# For some bluegill.



## Stampede (Apr 11, 2004)

For some pretend ice fishing for blue gill. Would you go to CJ docks or rocky fork docks?


----------



## Fish2Win (Jan 21, 2009)

Stampede said:


> For some pretend ice fishing for blue gill. Would you go to CJ docks or rocky fork docks?
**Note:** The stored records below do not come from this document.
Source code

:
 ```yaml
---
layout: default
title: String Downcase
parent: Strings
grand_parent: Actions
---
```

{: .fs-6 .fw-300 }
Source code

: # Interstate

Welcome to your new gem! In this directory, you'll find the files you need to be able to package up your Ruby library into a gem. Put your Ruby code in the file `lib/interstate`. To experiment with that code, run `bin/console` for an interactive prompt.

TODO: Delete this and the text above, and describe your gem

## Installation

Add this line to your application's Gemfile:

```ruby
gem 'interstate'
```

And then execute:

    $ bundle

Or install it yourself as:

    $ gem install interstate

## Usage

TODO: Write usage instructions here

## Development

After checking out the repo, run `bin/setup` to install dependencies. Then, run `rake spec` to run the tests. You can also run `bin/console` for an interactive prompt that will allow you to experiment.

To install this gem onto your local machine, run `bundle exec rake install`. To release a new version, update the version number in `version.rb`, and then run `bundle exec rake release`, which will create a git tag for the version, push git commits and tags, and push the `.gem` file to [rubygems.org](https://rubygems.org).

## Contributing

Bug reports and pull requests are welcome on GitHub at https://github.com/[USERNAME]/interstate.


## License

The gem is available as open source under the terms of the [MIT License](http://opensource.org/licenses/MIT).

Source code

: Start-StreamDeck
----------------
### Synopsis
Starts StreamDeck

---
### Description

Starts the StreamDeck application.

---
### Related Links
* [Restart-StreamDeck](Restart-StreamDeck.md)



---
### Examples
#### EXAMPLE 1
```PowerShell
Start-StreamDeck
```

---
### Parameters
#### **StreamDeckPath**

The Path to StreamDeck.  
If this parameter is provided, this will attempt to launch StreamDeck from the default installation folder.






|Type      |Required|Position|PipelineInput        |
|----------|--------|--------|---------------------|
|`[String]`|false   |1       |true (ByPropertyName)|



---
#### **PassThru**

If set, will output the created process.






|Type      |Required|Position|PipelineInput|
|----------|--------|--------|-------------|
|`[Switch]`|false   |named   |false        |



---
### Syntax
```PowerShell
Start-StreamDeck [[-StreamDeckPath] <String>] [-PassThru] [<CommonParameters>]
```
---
alum was always pretty good


----------



## Salmonid (Apr 14, 2004)

CJ has more but smaller gills, Rocky has bigger but fewer gills, imho. Wont go wrong with either place but more variety at RFL with occasional Saugeye, channel cat, white bass crappies and perch. Plus its closer to you.


----------



## Stampede (Apr 11, 2004)

How's the saugeye fishing at rocky from the docks and bank ? Any tips?


----------



## Salmonid (Apr 14, 2004)

Saugeye fishing at the docs is pretty hit or miss in my opinion at RFL docks, 1 day I got about a dozen which was cool but only 1 keeper, most were 9-13" pretty darn fun though and otherwise its 1 here and 1 there, I will say that other then the day of shorts for me, most others Ive seen were keepers or really close so some nice fish in there, just finding them.


----------



## Stampede (Apr 11, 2004)

Just might have to find out in the morning. Going to be cold, little snow. About as close to ice fishing as I'm going to see around here. LOL. And what were you catching them on mark.


----------